Wasser – eine todbringende Gefahr

Tod durch Ertrinken war nicht nur in der Reichsstadt Augsburg eine der häufigsten und gefürchtetsten Unfallursachen. Vor allem das eiskalte und schnell fließende Wasser in den Kanälen des Lechviertels sowie mangelnde Schwimmkenntnisse ließen kaum Überlebenschancen. Die Körper der Verunglückten verfingen sich meist in den Rechen der Mühlen. Nach der Bergung war es dann die Aufgabe des jeweils amtierenden Bürgermeisters, zusammen mit den städtischen Ärzten den Tod festzustellen und die Identität des Opfers sowie den Unfallhergang zu klären.
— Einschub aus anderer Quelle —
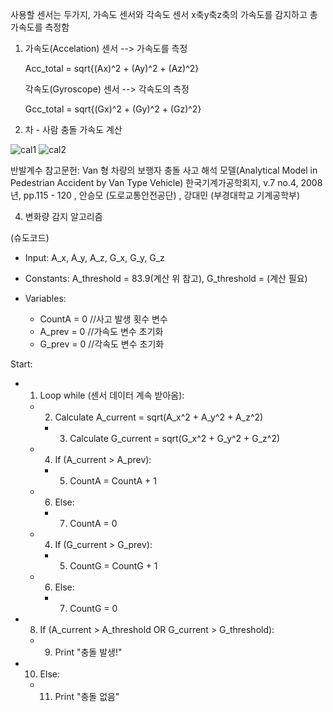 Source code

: 사용할 센서는 두가지, 가속도 센서와 각속도 센서
x축y축z축의 가속도를 감지하고 총 가속도를 측정함

1. 가속도(Accelation) 센서 --> 가속도를 측정

    Acc_total = sqrt{(Ax)^2 + (Ay)^2 + (Az)^2}
 
   각속도(Gyroscope) 센서 --> 각속도의 측정  

    Gcc_total = sqrt{(Gx)^2 + (Gy)^2 + (Gz)^2}

2. 차 - 사람 충돌 가속도 계산
   
![cal1](https://github.com/user-attachments/assets/60e96f74-294d-4099-8949-0a65d19e5d32)
![cal2](https://github.com/user-attachments/assets/2c155008-5e98-4cb9-af90-d595a5124652)

반발계수 참고문헌: Van 형 차량의 보행자 충돌 사고 해석 모델(Analytical Model in Pedestrian Accident by Van Type Vehicle)
한국기계가공학회지, v.7 no.4, 2008년, pp.115 - 120 , 안승모 (도로교통안전공단) ,  강대민 (부경대학교 기계공학부)


4. 변화량 감지 알고리즘 

(슈도코드)
- Input: A_x, A_y, A_z, G_x, G_y, G_z
- Constants: A_threshold = 83.9(계산 위 참고), G_threshold = (계산 필요)

- Variables:
    - CountA = 0 //사고 발생 횟수 변수
    - A_prev = 0 //가속도 변수 초기화
    - G_prev = 0 //각속도 변수 초기화

Start:
- 1. Loop while (센서 데이터 계속 받아옴):
  - 2. Calculate A_current = sqrt(A_x^2 + A_y^2 + A_z^2)
    - 3. Calculate G_current = sqrt(G_x^2 + G_y^2 + G_z^2)

  -   4. If (A_current > A_prev):
      -   5. CountA = CountA + 1
  -   6. Else:
       -  7. CountA = 0

   -  4. If (G_current > G_prev):
       -  5. CountG = CountG + 1
   -  6. Else:
       -  7. CountG = 0
 

- 8. If (A_current > A_threshold OR G_current > G_threshold):
    - 9. Print "충돌 발생!" 
- 10. Else:
   -  11. Print "충돌 없음"

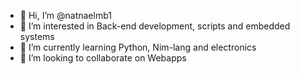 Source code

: - 👋 Hi, I’m @natnaelmb1
- 👀 I’m interested in Back-end development, scripts and embedded systems
- 🌱 I’m currently learning Python, Nim-lang and electronics
- 💞️ I’m looking to collaborate on Webapps

<!---
phatnael/phatnael is a ✨ special ✨ repository because its `README.md` (this file) appears on your GitHub profile.
You can click the Preview link to take a look at your changes.
--->
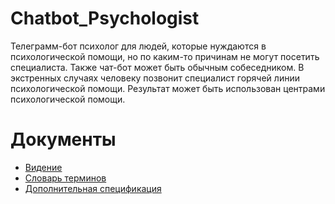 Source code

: # Chatbot_Psychologist

Телеграмм-бот психолог для людей, которые нуждаются в психологической помощи, но по каким-то причинам не могут посетить специалиста. Также чат-бот может быть обычным собеседником. В экстренных случаях человеку позвонит специалист горячей линии психологической помощи. Результат может быть использован центрами психологической помощи.

# Документы

* [Видение](Documents/Vision.md)
* [Словарь терминов](Documents/Dictionary.md)
* [Дополнительная спецификация](Documents/Specification.md)

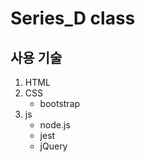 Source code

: # Series_D class


## 사용 기술
1. HTML
2. CSS
    - bootstrap
3. js
    - node.js
    - jest
    - jQuery
     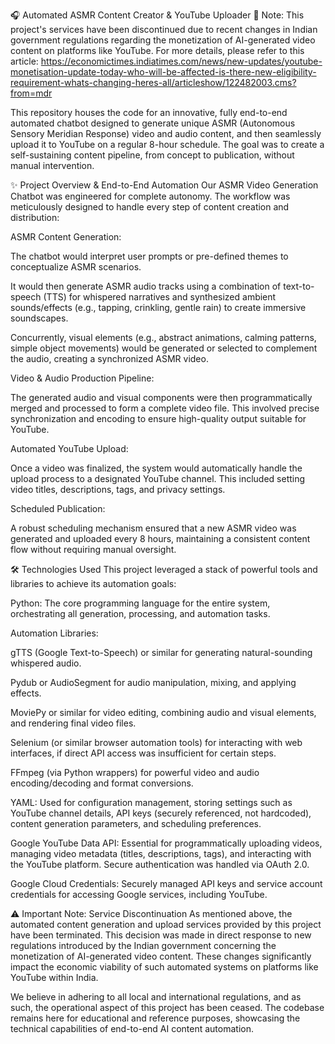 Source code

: 🎧 Automated ASMR Content Creator & YouTube Uploader 🎥
Note: This project's services have been discontinued due to recent changes in Indian government regulations regarding the monetization of AI-generated video content on platforms like YouTube. For more details, please refer to this article: https://economictimes.indiatimes.com/news/new-updates/youtube-monetisation-update-today-who-will-be-affected-is-there-new-eligibility-requirement-whats-changing-heres-all/articleshow/122482003.cms?from=mdr

This repository houses the code for an innovative, fully end-to-end automated chatbot designed to generate unique ASMR (Autonomous Sensory Meridian Response) video and audio content, and then seamlessly upload it to YouTube on a regular 8-hour schedule. The goal was to create a self-sustaining content pipeline, from concept to publication, without manual intervention.

✨ Project Overview & End-to-End Automation
Our ASMR Video Generation Chatbot was engineered for complete autonomy. The workflow was meticulously designed to handle every step of content creation and distribution:

ASMR Content Generation:

The chatbot would interpret user prompts or pre-defined themes to conceptualize ASMR scenarios.

It would then generate ASMR audio tracks using a combination of text-to-speech (TTS) for whispered narratives and synthesized ambient sounds/effects (e.g., tapping, crinkling, gentle rain) to create immersive soundscapes.

Concurrently, visual elements (e.g., abstract animations, calming patterns, simple object movements) would be generated or selected to complement the audio, creating a synchronized ASMR video.

Video & Audio Production Pipeline:

The generated audio and visual components were then programmatically merged and processed to form a complete video file. This involved precise synchronization and encoding to ensure high-quality output suitable for YouTube.

Automated YouTube Upload:

Once a video was finalized, the system would automatically handle the upload process to a designated YouTube channel. This included setting video titles, descriptions, tags, and privacy settings.

Scheduled Publication:

A robust scheduling mechanism ensured that a new ASMR video was generated and uploaded every 8 hours, maintaining a consistent content flow without requiring manual oversight.

🛠️ Technologies Used
This project leveraged a stack of powerful tools and libraries to achieve its automation goals:

Python: The core programming language for the entire system, orchestrating all generation, processing, and automation tasks.

Automation Libraries:

gTTS (Google Text-to-Speech) or similar for generating natural-sounding whispered audio.

Pydub or AudioSegment for audio manipulation, mixing, and applying effects.

MoviePy or similar for video editing, combining audio and visual elements, and rendering final video files.

Selenium (or similar browser automation tools) for interacting with web interfaces, if direct API access was insufficient for certain steps.

FFmpeg (via Python wrappers) for powerful video and audio encoding/decoding and format conversions.

YAML: Used for configuration management, storing settings such as YouTube channel details, API keys (securely referenced, not hardcoded), content generation parameters, and scheduling preferences.

Google YouTube Data API: Essential for programmatically uploading videos, managing video metadata (titles, descriptions, tags), and interacting with the YouTube platform. Secure authentication was handled via OAuth 2.0.

Google Cloud Credentials: Securely managed API keys and service account credentials for accessing Google services, including YouTube.

⚠️ Important Note: Service Discontinuation
As mentioned above, the automated content generation and upload services provided by this project have been terminated. This decision was made in direct response to new regulations introduced by the Indian government concerning the monetization of AI-generated video content. These changes significantly impact the economic viability of such automated systems on platforms like YouTube within India.

We believe in adhering to all local and international regulations, and as such, the operational aspect of this project has been ceased. The codebase remains here for educational and reference purposes, showcasing the technical capabilities of end-to-end AI content automation.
Erst im Zusammenhang mit der Scheintoddebatte in der zweiten Hälfte des 18. Jahrhunderts wandelte sich die Einstellung gegenüber den Unfallopfern. In der aufgeklärten Ärzteschaft diskutierte man lebhaft über die erfolgreichsten Wiederbelebungsmaßnahmen. Georg Friedrich Gutermann (1705–1784), seit 1741 in Augsburg Mitglied des Collegium Medicum und Vater der berühmten Schriftstellerin Sophie La Roche (1730–1807), begann bereits im August 1751 den Augsburger Rat für das Thema zu sensibilisieren. Er bezog sich dabei auf den aktuellen Fall einer ertrunkenen Bäckersmagd in seiner Nachbarschaft. Deren Dienstherr hatte Gutermanns angebotene Hilfe verweigert und ihn stattdessen verspottet.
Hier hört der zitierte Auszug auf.